Todd Lawson, NetVision's president, said running a network is "definitely

like having kids." When network users intentionally or unintentionally access

files they're not supposed to, they will deny they did it, he explained,

adding that users need better supervision. Most breaches occur internally

— not from outside attacks — security experts have contended.

Lawson said that rather than doing an "autopsy" of a security breach

after the fact, NetVision technology tracks penetrations in real time, kicks

out users from the system if they venture into or download files they're

not supposed to, and alerts administrators via e-mail or pager, he said.

"That's a huge issue with me," Van Cleave said, referring to unauthorized

access to confidential files. The technology is flexible enough to, for

example, limit the number of log-ins a user is permitted and provide more

functionality in regards to password policies. For example, when users change

passwords, the technology synchronizes the changes with all systems that

require a password, so an administrator doesn't have to manually change

every password for every system that requires one.

Installation is relatively easy and the cost is about $29 per user.

Allred said that the technology is scalable for much larger organizations

and governments and the return on investment can be achieved in four to

six months.
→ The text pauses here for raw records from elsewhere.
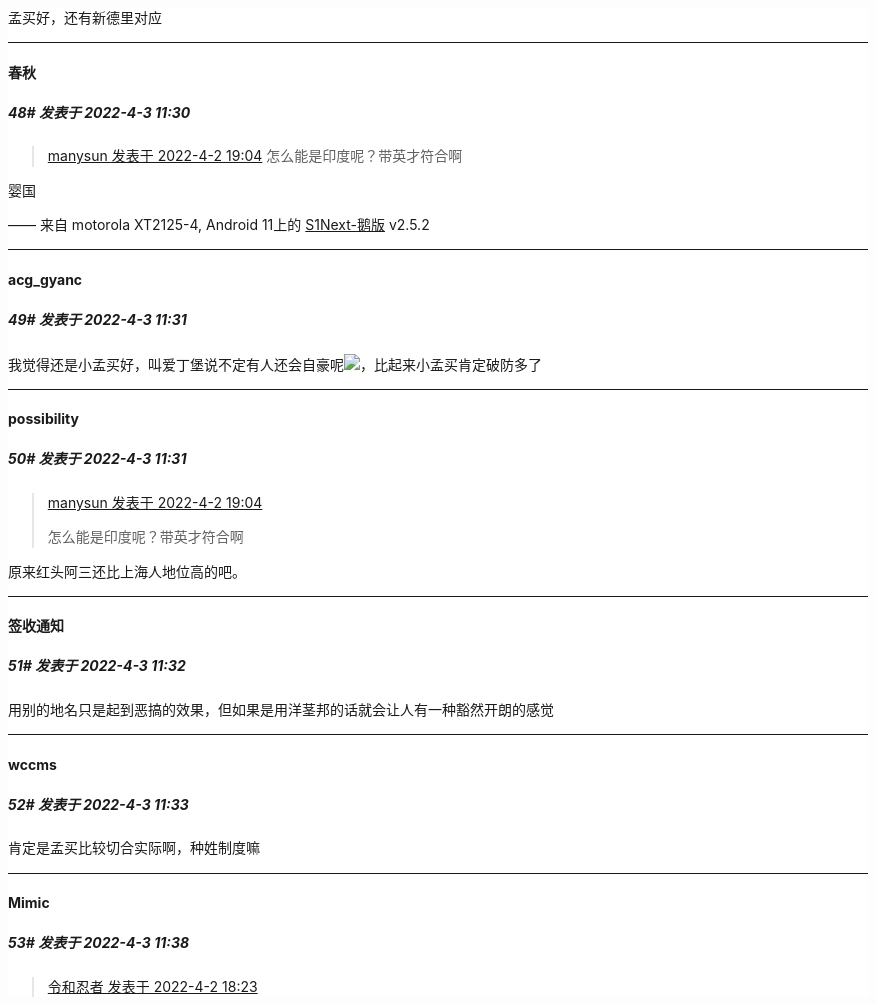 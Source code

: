 孟买好，还有新德里对应

*****

####  春秋  
##### 48#       发表于 2022-4-3 11:30

<blockquote><a href="httphttps://bbs.saraba1st.com/2b/forum.php?mod=redirect&amp;goto=findpost&amp;pid=55288669&amp;ptid=2062185" target="_blank">manysun 发表于 2022-4-2 19:04</a>
怎么能是印度呢？带英才符合啊</blockquote>
婴国

—— 来自 motorola XT2125-4, Android 11上的 [S1Next-鹅版](https://github.com/ykrank/S1-Next/releases) v2.5.2

*****

####  acg_gyanc  
##### 49#       发表于 2022-4-3 11:31

我觉得还是小孟买好，叫爱丁堡说不定有人还会自豪呢<img src="https://static.saraba1st.com/image/smiley/face2017/048.png" referrerpolicy="no-referrer">，比起来小孟买肯定破防多了

*****

####  possibility  
##### 50#       发表于 2022-4-3 11:31

<blockquote><a href="httphttps://bbs.saraba1st.com/2b/forum.php?mod=redirect&amp;goto=findpost&amp;pid=55288669&amp;ptid=2062185" target="_blank">manysun 发表于 2022-4-2 19:04</a>

怎么能是印度呢？带英才符合啊</blockquote>
原来红头阿三还比上海人地位高的吧。

*****

####  签收通知  
##### 51#       发表于 2022-4-3 11:32

用别的地名只是起到恶搞的效果，但如果是用洋茎邦的话就会让人有一种豁然开朗的感觉

*****

####  wccms  
##### 52#       发表于 2022-4-3 11:33

肯定是孟买比较切合实际啊，种姓制度嘛

*****

####  Mimic  
##### 53#       发表于 2022-4-3 11:38

<blockquote><a href="httphttps://bbs.saraba1st.com/2b/forum.php?mod=redirect&amp;goto=findpost&amp;pid=55288183&amp;ptid=2062185" target="_blank">令和忍者 发表于 2022-4-2 18:23</a>
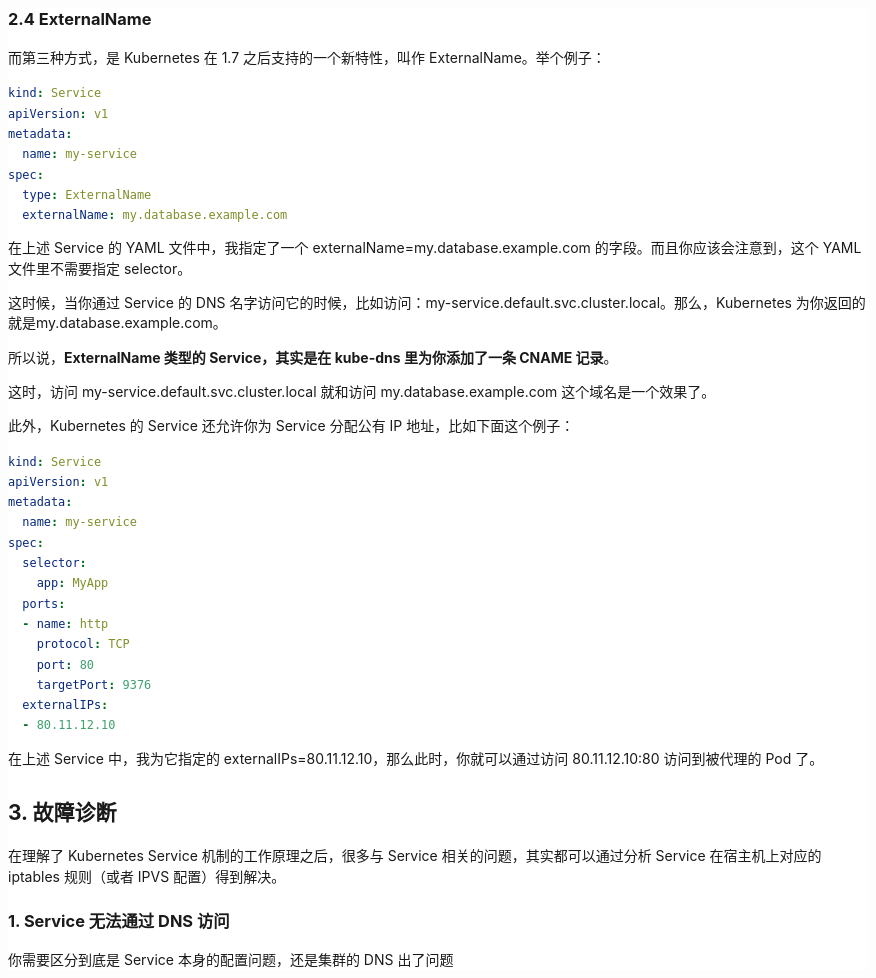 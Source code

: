 

### 2.4 ExternalName

而第三种方式，是 Kubernetes 在 1.7 之后支持的一个新特性，叫作 ExternalName。举个例子：

```yaml
kind: Service
apiVersion: v1
metadata:
  name: my-service
spec:
  type: ExternalName
  externalName: my.database.example.com
```

在上述 Service 的 YAML 文件中，我指定了一个 externalName=my.database.example.com 的字段。而且你应该会注意到，这个 YAML 文件里不需要指定 selector。

这时候，当你通过 Service 的 DNS 名字访问它的时候，比如访问：my-service.default.svc.cluster.local。那么，Kubernetes 为你返回的就是my.database.example.com。

所以说，**ExternalName 类型的 Service，其实是在 kube-dns 里为你添加了一条 CNAME 记录**。

这时，访问 my-service.default.svc.cluster.local 就和访问 my.database.example.com 这个域名是一个效果了。

此外，Kubernetes 的 Service 还允许你为 Service 分配公有 IP 地址，比如下面这个例子：

```yaml
kind: Service
apiVersion: v1
metadata:
  name: my-service
spec:
  selector:
    app: MyApp
  ports:
  - name: http
    protocol: TCP
    port: 80
    targetPort: 9376
  externalIPs:
  - 80.11.12.10
```

在上述 Service 中，我为它指定的 externalIPs=80.11.12.10，那么此时，你就可以通过访问 80.11.12.10:80 访问到被代理的 Pod 了。



## 3. 故障诊断

在理解了 Kubernetes Service 机制的工作原理之后，很多与 Service 相关的问题，其实都可以通过分析 Service 在宿主机上对应的 iptables 规则（或者 IPVS 配置）得到解决。

### 1. Service 无法通过 DNS 访问

你需要区分到底是 Service 本身的配置问题，还是集群的 DNS 出了问题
Despite budget troubles for state and local governments, security

management is vital, Lawson said, adding that the company's sales are 40

percent above where they were last year.

"When we talk about securing our network, we're not talking just about

an insurance policy here," Lawson said. "Because we're able to go in and

automate many of the tasks on a day-to-day basis, we have significant savings."

In a soon-to-be released Version 4.0, NetVision is adding a tool that

enables an administrator to query the system, Allred said. "I do want a

summary of who has rights to what [and] I want you to, in response to the

query dataset, fix everything that doesn't comply," he said as an example.